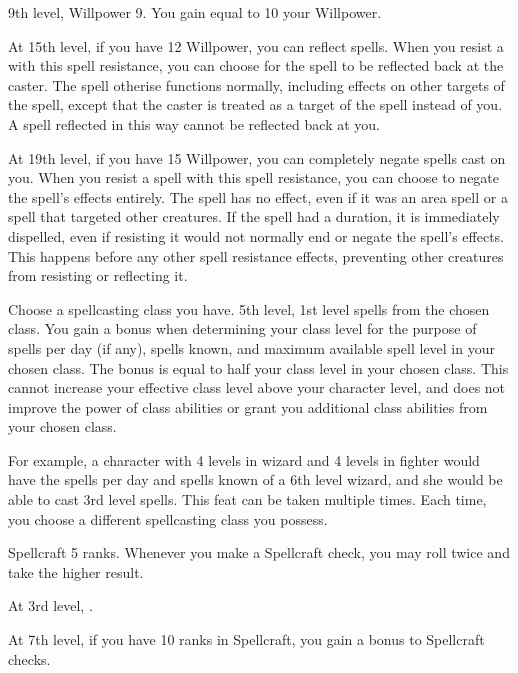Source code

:     \featpres 9th level, Willpower 9.
    \featben You gain  equal to 10 \add your Willpower.

    At 15th level, if you have 12 Willpower, you can reflect spells.
    When you resist a  with this spell resistance, you can choose for the spell to be reflected back at the caster.
    The spell otherise functions normally, including effects on other targets of the spell, except that the caster is treated as a target of the spell instead of you.
    A spell reflected in this way cannot be reflected back at you.

    At 19th level, if you have 15 Willpower, you can completely negate spells cast on you.
    When you resist a spell with this spell resistance, you can choose to negate the spell's effects entirely.
    The spell has no effect, even if it was an area spell or a spell that targeted other creatures.
    If the spell had a duration, it is immediately dispelled, even if resisting it would not normally end or negate the spell's effects.
    This happens before any other spell resistance effects, preventing other creatures from resisting or reflecting it.

    Choose a spellcasting class you have.
    \featpres 5th level, 1st level spells from the chosen class.
    \featben You gain a bonus when determining your class level for the purpose of spells per day (if any), spells known, and maximum available spell level in your chosen class.
    The bonus is equal to half your class level in your chosen class.
    This cannot increase your effective class level above your character level, and does not improve the power of class abilities or grant you additional class abilities from your chosen class.

    For example, a character with 4 levels in wizard and 4 levels in fighter would have the spells per day and spells known of a 6th level wizard, and she would be able to cast 3rd level spells.
     This feat can be taken multiple times.
    Each time, you choose a different spellcasting class you possess.

    \featpre Spellcraft 5 ranks.
    \featben Whenever you make a Spellcraft check, you may roll twice and take the higher result.

    At 3rd level, \tdash.

    At 7th level, if you have 10 ranks in Spellcraft, you gain a  bonus to Spellcraft checks.

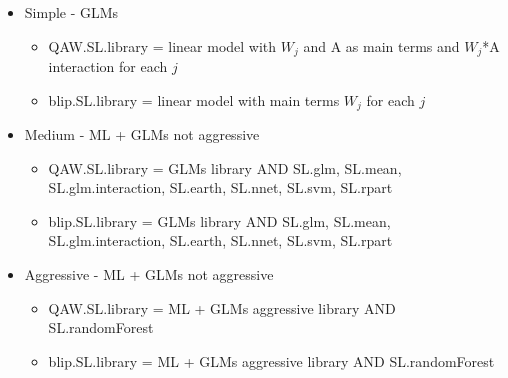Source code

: \documentclass[11pt]{article}\usepackage[]{graphicx}\usepackage[]{color}
\begin{document}
\begin{itemize}
\item Simple - GLMs
\begin{itemize}
\item QAW.SL.library = linear model with $W_j$ and A as main terms and $W_j$*A interaction for each $j$
\item blip.SL.library = linear model with main terms $W_j$ for each $j$
\end{itemize}
\item Medium - ML + GLMs not aggressive
\begin{itemize}
\item QAW.SL.library = GLMs library AND SL.glm, SL.mean, SL.glm.interaction, SL.earth, SL.nnet, SL.svm, SL.rpart
\item blip.SL.library = GLMs library AND SL.glm, SL.mean, SL.glm.interaction, SL.earth, SL.nnet, SL.svm, SL.rpart
\end{itemize}
\item Aggressive - ML + GLMs not aggressive
\begin{itemize}
\item QAW.SL.library = ML + GLMs aggressive library AND SL.randomForest
\item blip.SL.library = ML + GLMs aggressive library AND SL.randomForest
\end{itemize}
\end{itemize}
\end{document}
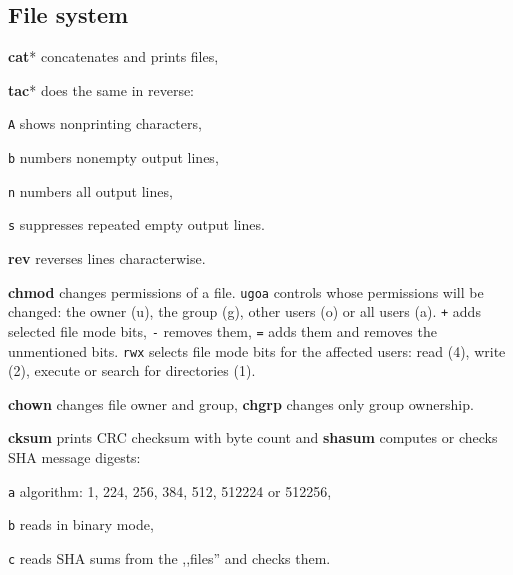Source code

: \subsection*{File system}
\begin{enumx}
	\item [\cmd] \textbf{cat}* concatenates and prints files,
	
	\item [\cmd] \textbf{tac}* does the same in reverse: %
	\item [\texttt{A}] shows nonprinting characters,
	\item [\texttt{b}] numbers nonempty output lines,
	\item [\texttt{n}] numbers all output lines,
	\item [\texttt{s}] suppresses repeated empty output lines.
	
	\item [\cmd] \textbf{rev} reverses lines characterwise.
\end{enumx}

\textbf{chmod} changes permissions of a file.
\texttt{ugoa} controls whose permissions will be changed: 
the owner (u), the group (g), other users (o) or all users (a).
\texttt{+} adds selected file mode bits, \texttt{-} removes them, 
\texttt{=} adds them and removes the unmentioned bits.
\texttt{rwx} selects file mode bits for the affected users: 
read (4), write (2), execute or search for directories (1).

\textbf{chown} changes file owner and group,
\textbf{chgrp} changes only group ownership.

\textbf{cksum} prints CRC checksum with byte count and 
\textbf{shasum} computes or checks SHA message digests:
\begin{enumx}
	\item [\texttt{a}] algorithm: 1, 224, 256, 384, 512, 512224 or 512256,
	\item [\texttt{b}] reads in binary mode,
	\item [\texttt{c}] reads SHA sums from the ,,files'' and checks them.
\end{enumx}

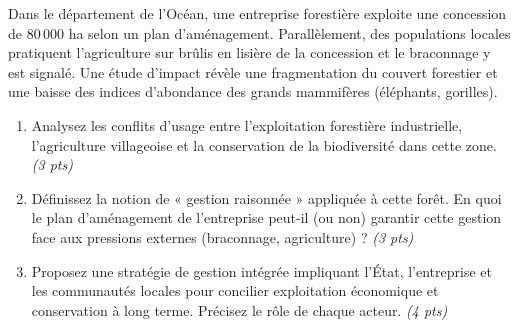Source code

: \documentclass[11pt]{article}
\begin{document}
\begin{exercice}
\label{exo:foret_sud}
Dans le département de l'Océan, une entreprise forestière exploite une concession de 80\,000 ha selon un plan d'aménagement. Parallèlement, des populations locales pratiquent l'agriculture sur brûlis en lisière de la concession et le braconnage y est signalé. Une étude d'impact révèle une fragmentation du couvert forestier et une baisse des indices d'abondance des grands mammifères (éléphants, gorilles).

\begin{enumerate}
    \item Analysez les conflits d'usage entre l'exploitation forestière industrielle, l'agriculture villageoise et la conservation de la biodiversité dans cette zone. \textit{(3 pts)}
    \item Définissez la notion de « gestion raisonnée » appliquée à cette forêt. En quoi le plan d'aménagement de l'entreprise peut-il (ou non) garantir cette gestion face aux pressions externes (braconnage, agriculture) ? \textit{(3 pts)}
    \item Proposez une stratégie de gestion intégrée impliquant l'État, l'entreprise et les communautés locales pour concilier exploitation économique et conservation à long terme. Précisez le rôle de chaque acteur. \textit{(4 pts)}
\end{enumerate}
\end{exercice}
\end{document}
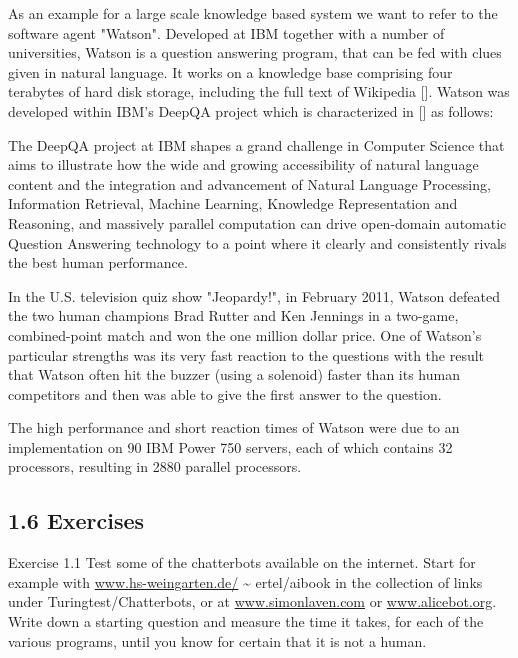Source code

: \documentclass[10pt]{article}
\begin{document}
As an example for a large scale knowledge based system we want to refer to the software agent "Watson". Developed at IBM together with a number of universities, Watson is a question answering program, that can be fed with clues given in natural language. It works on a knowledge base comprising four terabytes of hard disk storage, including the full text of Wikipedia [\cite{ferrucci2009towards}]. Watson was developed within IBM's DeepQA project which is characterized in [\cite{deepqa2011project}] as follows:

\begin{displayquote}
The DeepQA project at IBM shapes a grand challenge in Computer Science that aims to illustrate how the wide and growing accessibility of natural language content and the integration and advancement of Natural Language Processing, Information Retrieval, Machine Learning, Knowledge Representation and Reasoning, and massively parallel computation can drive open-domain automatic Question Answering technology to a point where it clearly and consistently rivals the best human performance.
\end{displayquote}

In the U.S. television quiz show "Jeopardy!", in February 2011, Watson defeated the two human champions Brad Rutter and Ken Jennings in a two-game, combined-point match and won the one million dollar price. One of Watson's particular strengths was its very fast reaction to the questions with the result that Watson often hit the buzzer (using a solenoid) faster than its human competitors and then was able to give the first answer to the question.

The high performance and short reaction times of Watson were due to an implementation on 90 IBM Power 750 servers, each of which contains 32 processors, resulting in 2880 parallel processors.

\subsection*{1.6 Exercises}
Exercise 1.1 Test some of the chatterbots available on the internet. Start for example with \href{http://www.hs-weingarten.de/}{www.hs-weingarten.de/} \~{} ertel/aibook in the collection of links under Turingtest/Chatterbots, or at \href{http://www.simonlaven.com}{www.simonlaven.com} or \href{http://www.alicebot.org}{www.alicebot.org}. Write down a starting question and measure the time it takes, for each of the various programs, until you know for certain that it is not a human.
\end{document}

= = = =

YOUR TASK ->
What lines in the data hold the word "bits"? Return them.

ANSWER BOX ->
\texttt{+} adds selected file mode bits, \texttt{-} removes them, 
\texttt{=} adds them and removes the unmentioned bits.
\texttt{rwx} selects file mode bits for the affected users: 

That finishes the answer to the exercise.